EXERCISE GOAL –
Would you retype exactly the lines from the one containing "and acquisition team." through the last line of the records below, and nothing else?

RECORDS FOR THIS EXERCISE –
# # # # #

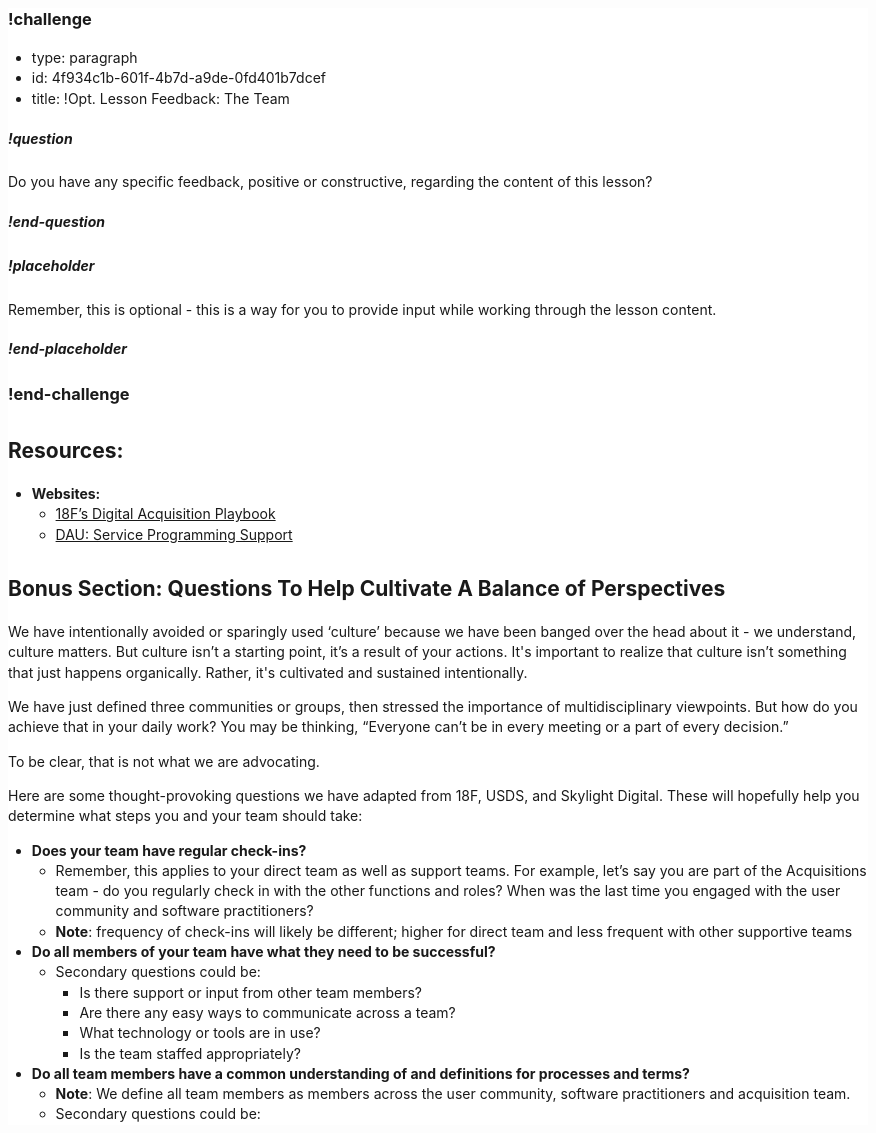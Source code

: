 
### !challenge

* type: paragraph
* id: 4f934c1b-601f-4b7d-a9de-0fd401b7dcef
* title: !Opt. Lesson Feedback: The Team 



##### !question

Do you have any specific feedback, positive or constructive, regarding the content of this lesson? 

##### !end-question

##### !placeholder

Remember, this is optional - this is a way for you to provide input while working through the lesson content. 

##### !end-placeholder

### !end-challenge



## Resources:
* **Websites:** 
   * [18F’s Digital Acquisition Playbook](https://github.com/18F/digital-acquisition-playbook/blob/18f-pages/_pages/process/ignition.md)
   * [DAU: Service Programming Support](https://myclass.dau.edu/bbcswebdav/institution/Courses/Deployed/ISA/ISA201/Archives/Student%20materials%20prior%20to%20June%202017/03%20-%20Cost%20Estimating/References/PPBE%20Review%20%28ReadAhead%29/Resources/TeachingNote-Resource%20Allocation%20Process.pdf)




## Bonus Section: Questions To Help Cultivate A Balance of Perspectives
We have intentionally avoided or sparingly used ‘culture’ because we have been banged over the head about it - we understand, culture matters. But culture isn’t a starting point, it’s a result of your actions. It's important to realize that culture isn’t something that just happens organically. Rather, it's cultivated and sustained intentionally.

We have just defined three communities or groups, then stressed the importance of multidisciplinary viewpoints. But how do you achieve that in your daily work? You may be thinking, “Everyone can’t be in every meeting or a part of every decision.”

To be clear, that is not what we are advocating.

Here are some thought-provoking questions we have adapted from 18F, USDS, and Skylight Digital. These will hopefully help you determine what steps you and your team should take: 

* **Does your team have regular check-ins?**
  * Remember, this applies to your direct team as well as support teams. For example, let’s say you are part of the Acquisitions team - do you regularly check in with the other functions and roles? When was the last time you engaged with the user community and software practitioners?
  * **Note**: frequency of check-ins will likely be different; higher for direct team and less frequent with other supportive teams
* **Do all members of your team have what they need to be successful?**
  * Secondary questions could be:
    * Is there support or input from other team members?
    * Are there any easy ways to communicate across a team?
    * What technology or tools are in use?
    * Is the team staffed appropriately?
* **Do all team members have a common understanding of and definitions for processes and terms?**
  * **Note**: We define all team members as members across the user community, software practitioners and acquisition team.
  * Secondary questions could be:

# # # # #

EXERCISE SOLUTION –
  * **Note**: We define all team members as members across the user community, software practitioners and acquisition team.
  * Secondary questions could be:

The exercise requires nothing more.